全国の公立小中高に通う子供のうち 5.7%がぜんそく、5.7%がアトピー性皮膚炎にかかっていることが、文部科学省が初めて実施したアレルギー疾患に関する調査でわかりました。

調査は2004年6月 約37,000校に通う約1,277万人を対象に実施。健康診断の結果のほか、保護者からの申し出などで学校が把握している例を集計しました。

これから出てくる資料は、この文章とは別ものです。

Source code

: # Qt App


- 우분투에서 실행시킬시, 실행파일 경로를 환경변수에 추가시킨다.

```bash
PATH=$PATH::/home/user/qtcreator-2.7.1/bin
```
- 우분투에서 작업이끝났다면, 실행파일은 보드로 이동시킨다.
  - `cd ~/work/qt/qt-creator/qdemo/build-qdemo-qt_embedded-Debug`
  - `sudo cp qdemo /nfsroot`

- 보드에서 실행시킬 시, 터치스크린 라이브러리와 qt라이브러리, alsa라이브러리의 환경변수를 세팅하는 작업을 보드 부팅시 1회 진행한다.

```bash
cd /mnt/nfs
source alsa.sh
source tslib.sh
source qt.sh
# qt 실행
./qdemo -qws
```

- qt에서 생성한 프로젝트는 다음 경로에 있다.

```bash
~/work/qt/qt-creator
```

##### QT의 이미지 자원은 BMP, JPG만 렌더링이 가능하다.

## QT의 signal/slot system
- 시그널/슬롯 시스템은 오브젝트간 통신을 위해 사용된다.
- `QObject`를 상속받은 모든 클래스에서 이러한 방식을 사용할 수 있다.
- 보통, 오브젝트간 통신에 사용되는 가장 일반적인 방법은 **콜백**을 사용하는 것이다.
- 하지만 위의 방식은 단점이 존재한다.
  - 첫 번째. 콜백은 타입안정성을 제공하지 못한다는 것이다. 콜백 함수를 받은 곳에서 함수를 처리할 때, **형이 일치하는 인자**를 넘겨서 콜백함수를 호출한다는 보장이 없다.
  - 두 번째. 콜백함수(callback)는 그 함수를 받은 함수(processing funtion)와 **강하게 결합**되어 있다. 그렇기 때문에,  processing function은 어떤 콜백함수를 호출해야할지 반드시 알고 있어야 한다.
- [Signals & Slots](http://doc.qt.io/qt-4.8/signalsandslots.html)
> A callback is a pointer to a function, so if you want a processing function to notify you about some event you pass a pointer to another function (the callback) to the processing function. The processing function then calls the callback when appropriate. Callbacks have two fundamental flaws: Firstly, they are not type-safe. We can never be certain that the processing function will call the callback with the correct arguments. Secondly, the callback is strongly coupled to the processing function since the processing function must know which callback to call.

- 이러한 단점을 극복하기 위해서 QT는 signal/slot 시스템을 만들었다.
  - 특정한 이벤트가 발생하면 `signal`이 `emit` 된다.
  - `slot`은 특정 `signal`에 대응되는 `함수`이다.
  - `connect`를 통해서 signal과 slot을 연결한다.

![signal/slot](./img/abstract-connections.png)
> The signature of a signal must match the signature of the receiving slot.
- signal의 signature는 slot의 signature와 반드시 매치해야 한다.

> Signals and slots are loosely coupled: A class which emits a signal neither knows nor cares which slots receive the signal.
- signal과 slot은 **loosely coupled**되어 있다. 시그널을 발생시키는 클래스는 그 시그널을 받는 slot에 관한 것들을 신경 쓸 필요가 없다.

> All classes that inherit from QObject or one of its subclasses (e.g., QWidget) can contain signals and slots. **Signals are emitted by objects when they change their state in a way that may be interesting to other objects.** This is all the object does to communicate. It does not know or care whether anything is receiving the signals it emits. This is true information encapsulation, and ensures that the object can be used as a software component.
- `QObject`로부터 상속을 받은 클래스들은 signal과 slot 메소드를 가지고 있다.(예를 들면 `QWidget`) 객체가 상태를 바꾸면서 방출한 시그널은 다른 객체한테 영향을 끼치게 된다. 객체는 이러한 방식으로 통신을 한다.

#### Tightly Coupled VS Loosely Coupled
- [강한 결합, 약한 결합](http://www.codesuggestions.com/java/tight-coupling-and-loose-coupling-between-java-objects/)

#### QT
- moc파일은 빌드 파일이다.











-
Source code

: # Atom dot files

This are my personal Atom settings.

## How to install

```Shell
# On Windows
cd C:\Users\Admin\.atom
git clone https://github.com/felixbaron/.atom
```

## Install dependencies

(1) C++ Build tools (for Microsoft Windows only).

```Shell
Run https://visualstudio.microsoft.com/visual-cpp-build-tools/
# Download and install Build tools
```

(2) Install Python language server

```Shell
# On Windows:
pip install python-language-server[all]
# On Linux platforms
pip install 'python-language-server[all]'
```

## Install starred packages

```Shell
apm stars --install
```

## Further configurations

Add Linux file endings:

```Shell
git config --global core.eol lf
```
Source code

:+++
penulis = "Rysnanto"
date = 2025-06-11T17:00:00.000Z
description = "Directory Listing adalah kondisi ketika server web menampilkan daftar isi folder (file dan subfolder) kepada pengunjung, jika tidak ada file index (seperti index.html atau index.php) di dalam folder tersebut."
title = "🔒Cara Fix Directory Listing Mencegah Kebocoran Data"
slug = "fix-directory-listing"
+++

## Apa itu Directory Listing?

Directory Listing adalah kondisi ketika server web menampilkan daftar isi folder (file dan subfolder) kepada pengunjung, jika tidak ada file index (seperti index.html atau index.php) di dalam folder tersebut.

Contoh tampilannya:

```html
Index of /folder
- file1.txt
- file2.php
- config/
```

その結果、花粉症を含むアレルギー性鼻炎が9.2% アレルギー性結膜炎が3.5% 食物アレルギーが2.6% 食物などに対するアレルギー反応が2つ以上の臓器に現れるアナフィラキシーが0.14%でした。
いずれも 男子が女子を上回り ぜんそく・アトピー性皮膚炎・食物アレルギーは年齢が上がると減っていく傾向にありますが アレルギー性鼻炎と結膜炎は中学生が最も多いようです。

樹木花粉

樹木花粉
春季花粉症の原因の多くは樹木の花粉です。花粉の直径は10μm以上の大きさのため、吸入されるとほとんどが上気道に沈着されることから、鼻、喉、目でアレルギー症状が起こります。
近年、樹木花粉症に合併する食物アレルギー例が増加傾向にあるといわれています。とくに、ハンノキ、シラカンバ花粉症の約半数にみられる、リンゴ、モモ、ナシなどのバラ科果実アレルギーが良く知られています。

スギでも少数ながらトマトによる食物アレルギーが合併すると報告されています。これら食物アレルギーは、花粉と果実のアレルゲン間の共通抗原性により発症します。